Meet the Artist: Robert Hudson

Date
  • ROBERT HUDSON: You know, it's really weird. One of my favorite things is rusty tin cans. Also, I use a lot of antlers, bones, rocks, broken glass. I love putting history into my pieces with old objects. I just love that history is kind of there automatically, or you're aware of it or you're not aware of it, or it matters or it doesn't matter, you know? It's got that Americana thing going on, and, besides, it looks great.

    The studio is full of things that I found in the desert, which is my favorite place to look. Garage sales, antique stores, junkyards. Then I just have this stuff around. It's almost like paint.

    “After Wood” was found scrap steel. The metal had some feeling of wood grain or whatever. Just in painting it popped it out and made it look more like that. Every time it changes, or you look at it from a different perspective, so it's something that you can look at over and over and over again and probably never see it in that same view. I was always working with balance point. I had to keep track of that and then put it together and paint it.

    All the outside surface is just brushed aluminum finish and the inside, where these cubes face each other, I wanted to just have color just to emphasize that space between all those pieces. One color will reflect part of it onto another color. So you get these colors that you don't really see any other place, and that painting was almost kind of an abstract landscape feeling to it. To get started on a new piece, there's a lot of bounce from what I just finished before that. It sets a momentum up, and I just go from there.

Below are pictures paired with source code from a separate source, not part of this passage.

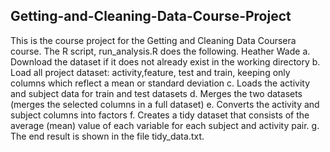 ## Getting-and-Cleaning-Data-Course-Project
This is the course project for the Getting and Cleaning Data Coursera course. The R script, run_analysis.R does the following.
Heather Wade
a. Download the dataset if it does not already exist in the working directory
b. Load all project dataset: activity,feature, test and train, keeping only columns which reflect a mean or standard deviation
c. Loads the activity and subject data for train and test datasets
d. Merges the two datasets (merges the selected columns in a full dataset)
e. Converts the activity and subject columns into factors
f. Creates a tidy dataset that consists of the average (mean) value of each variable for each subject and activity pair.
g. The end result is shown in the file tidy_data.txt.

    An interview with the artist Robert Hudson. Robert Hudson grew up in rural Washington State and moved to San Francisco to attend college. Hudson was influenced by the city's ceramic artists, whose brightly colored works combine traditional craft and sculpture. He has said that he loves to be "in a position of being overwhelmed," so he makes objects that blur the lines between sculpture, painting, and drawing. His trompe l'oeil, or "fool the eye," sculptures look like one material but are actually made of another, often confusing our perceptions of two- and three-dimensional objects (Beal, "Welded Irony: The Sculpture of Robert Hudson," in Robert Hudson, A Survey, 1985).